Lancé fin mai en France, le leader du crowdfunding, pourvoyeur de belles histoires, bénéficie d’une aura mondiale. Mais la machine Kickstarter, véritable outil marketing pour jeunes entreprises prometteuses, ne s’emballe que si on sait bien la manier. C’est un peu le passage obligé de toute entreprise en croissance. Démarrer une campagne Kickstarter et attendre sagement que la notoriété et les euros pleuvent.
Bercés par les récits de levées de fonds fulgurantes, les entrepreneurs sont de plus en plus nombreux à sauter le pas du crowdfunding. Après l’ouverture, le 27 mai, de la version française de Kickstarter, les communiqués de presse et les articles sur les start-up pas peu fières d’avoir bouclé leur tour de table en à peine 48 heures se sont multipliés. Beaucoup de projets français ont réussi à dépasser leurs prévisions de départ en un temps record, laissant à penser que faire un « carton » sur ce site était facile. Avec sa force virale et son audience colossale, Kickstarter a des allures de route vers le jackpot. Mais qui peut le toucher? A priori, comme pour le bon vieux rêve américain, c’est ouvert à tout le monde.
Le site dit vouloir soutenir les petits projets créatifs et innovants en faisant du vote et des dons de la foule les seuls juges. Mais en regardant de plus près les profils des candidats qui cartonnent, on ne trouve pas que des débutants. Comme l’avait montré cet article de Wired en février 2015, après le succès de la montre Pebble (article ici), Kickstarter accueille de plus en plus d’entreprises déjà confirmées qui utilisent le site pour tester le marché auprès du grand public et lancer la pré-production d’un objet innovant grâce aux fonds levés. Kickstarter génère un trafic monstre, c’est un peu la seconde étape après la love money, quand on veut tester son produit et le faire connaître d’un large public.
Mais cette force de frappe ne se décuplera que si elle s’appuie sur une solide préparation, un réseau fourni et une notoriété bien établie. Ce peut être le fait d’avoir été, précédemment, repéré par Google et d’avoir donc fait l’objet de nombreux articles. Cela peut être aussi d’avoir participé à un salon professionnel et d’y avoir présenté son prototype à des dizaines de contacts. Ou encore d’avoir profité de la tournée que le CEO de Kickstarter a faite en France quelques mois avant le lancement de son service dans l’hexagone pour lui mettre le produit entre les mains.
Bénéficier du label « Financé sur Kickstarter » constitue un gage incontestable de réussite pour les start-up, un bel élément de story-telling qui peut aider l’accès aux financements. « C’est un excellent outil de communication pour une entreprise en croissance, qui permet de toucher un très grand nombre de clients potentiels en un temps record », conclut Jean-Baptiste Hironde.

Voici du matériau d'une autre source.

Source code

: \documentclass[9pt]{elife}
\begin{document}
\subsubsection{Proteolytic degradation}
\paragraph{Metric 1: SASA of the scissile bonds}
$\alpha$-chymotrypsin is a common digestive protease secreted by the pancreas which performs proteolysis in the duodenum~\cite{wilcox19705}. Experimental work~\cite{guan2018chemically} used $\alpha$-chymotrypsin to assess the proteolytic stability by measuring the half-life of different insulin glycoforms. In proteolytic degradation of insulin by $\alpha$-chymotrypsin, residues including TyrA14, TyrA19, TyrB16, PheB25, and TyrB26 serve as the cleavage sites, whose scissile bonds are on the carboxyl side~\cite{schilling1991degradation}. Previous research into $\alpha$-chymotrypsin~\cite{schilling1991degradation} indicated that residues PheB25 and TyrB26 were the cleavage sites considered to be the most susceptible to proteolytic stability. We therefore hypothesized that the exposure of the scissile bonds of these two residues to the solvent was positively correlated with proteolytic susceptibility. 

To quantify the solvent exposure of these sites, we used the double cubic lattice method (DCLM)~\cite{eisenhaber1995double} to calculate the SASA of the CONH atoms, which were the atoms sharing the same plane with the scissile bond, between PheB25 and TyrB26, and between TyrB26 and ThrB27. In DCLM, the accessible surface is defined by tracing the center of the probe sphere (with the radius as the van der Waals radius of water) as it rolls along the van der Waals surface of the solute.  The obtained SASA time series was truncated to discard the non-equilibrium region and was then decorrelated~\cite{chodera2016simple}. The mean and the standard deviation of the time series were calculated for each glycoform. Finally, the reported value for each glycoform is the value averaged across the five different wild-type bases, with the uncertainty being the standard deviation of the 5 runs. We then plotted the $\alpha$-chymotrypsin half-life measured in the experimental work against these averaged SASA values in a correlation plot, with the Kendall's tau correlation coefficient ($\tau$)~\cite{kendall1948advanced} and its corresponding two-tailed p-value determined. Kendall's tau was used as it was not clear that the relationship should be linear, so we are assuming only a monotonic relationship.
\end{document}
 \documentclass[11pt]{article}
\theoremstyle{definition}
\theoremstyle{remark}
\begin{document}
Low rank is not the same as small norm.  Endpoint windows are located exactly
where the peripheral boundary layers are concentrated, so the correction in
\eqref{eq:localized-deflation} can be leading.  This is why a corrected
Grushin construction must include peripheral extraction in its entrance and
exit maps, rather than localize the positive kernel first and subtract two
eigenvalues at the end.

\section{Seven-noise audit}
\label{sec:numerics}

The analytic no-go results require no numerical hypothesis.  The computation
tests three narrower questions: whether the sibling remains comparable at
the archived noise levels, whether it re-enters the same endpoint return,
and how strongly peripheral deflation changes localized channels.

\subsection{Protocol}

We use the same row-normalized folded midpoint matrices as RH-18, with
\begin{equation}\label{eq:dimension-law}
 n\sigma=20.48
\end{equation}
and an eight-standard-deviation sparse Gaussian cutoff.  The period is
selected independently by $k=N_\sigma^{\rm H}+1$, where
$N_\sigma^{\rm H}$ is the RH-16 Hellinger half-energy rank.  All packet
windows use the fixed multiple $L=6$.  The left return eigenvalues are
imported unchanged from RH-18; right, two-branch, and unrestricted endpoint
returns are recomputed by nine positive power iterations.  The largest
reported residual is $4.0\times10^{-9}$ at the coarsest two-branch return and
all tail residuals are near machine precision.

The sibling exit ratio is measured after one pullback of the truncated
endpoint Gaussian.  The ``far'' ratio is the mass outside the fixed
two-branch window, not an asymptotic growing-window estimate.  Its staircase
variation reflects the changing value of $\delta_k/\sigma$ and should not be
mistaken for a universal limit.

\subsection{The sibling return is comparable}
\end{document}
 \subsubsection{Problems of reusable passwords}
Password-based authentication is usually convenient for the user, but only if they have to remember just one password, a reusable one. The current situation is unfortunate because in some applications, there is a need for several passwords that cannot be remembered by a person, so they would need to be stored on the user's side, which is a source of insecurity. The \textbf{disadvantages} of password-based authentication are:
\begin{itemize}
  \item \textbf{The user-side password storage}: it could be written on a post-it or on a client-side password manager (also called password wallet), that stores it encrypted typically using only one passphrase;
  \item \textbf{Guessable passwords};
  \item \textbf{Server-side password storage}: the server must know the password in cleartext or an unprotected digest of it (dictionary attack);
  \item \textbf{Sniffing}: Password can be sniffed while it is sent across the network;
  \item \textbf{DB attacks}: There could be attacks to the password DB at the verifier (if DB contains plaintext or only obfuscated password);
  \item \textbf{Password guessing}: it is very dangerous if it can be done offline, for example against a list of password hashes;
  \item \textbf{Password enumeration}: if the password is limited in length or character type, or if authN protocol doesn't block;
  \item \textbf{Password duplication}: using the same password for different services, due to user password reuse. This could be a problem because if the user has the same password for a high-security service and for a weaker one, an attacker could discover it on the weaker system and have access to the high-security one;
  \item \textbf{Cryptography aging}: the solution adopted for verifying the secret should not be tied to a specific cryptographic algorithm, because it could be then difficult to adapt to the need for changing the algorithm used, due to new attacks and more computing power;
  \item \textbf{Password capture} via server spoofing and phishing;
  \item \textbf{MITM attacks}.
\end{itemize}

Une combinaison de chance, de travail et de notoriété préalable semble donc nécessaire pour faire tomber les dollars. Car le seul facteur chance ne suffit pas. Les campagnes estampillées « Kicstarter Staff Pick » propulsent des objets sur le devant de la scène et donnent un vrai coup de pouce mais, selon les premiers intéressés, il faut se battre pour y arriver. « C’est un peu comme sur l’App Store, les applis mises en avant sont celles qui font le plus de recettes ou de buzz ou celles qui sont susceptibles de faire parler et de plaire. Présenter des produits ou des projets cools et innovants fait partie du travail de Kickstarter. »
Un art pour saisir l’air du temps plus que le pur hasard. Bien sûr, il y aura toujours des histoires aussi délirantes que celle de la salade de pommes de terre (article ici), cas d’école du buzz made in Kickstarter, mais sa probabilité de réalisation est celle d’un gain au Loto. « Certains bons produits échouent et d’autres, moins intéressants, cartonnent mais ça, ça n’est pas propre à Kickstarter. C’est la dure loi du business et les impostures tiennent rarement », conclut Olivier Ezratty, persuadé du bon sens d’un écosystème qui ne couronnera que celui qui aura été capable d’allier produit de qualité et campagne marketing intelligente.Voilà qui est rassurant.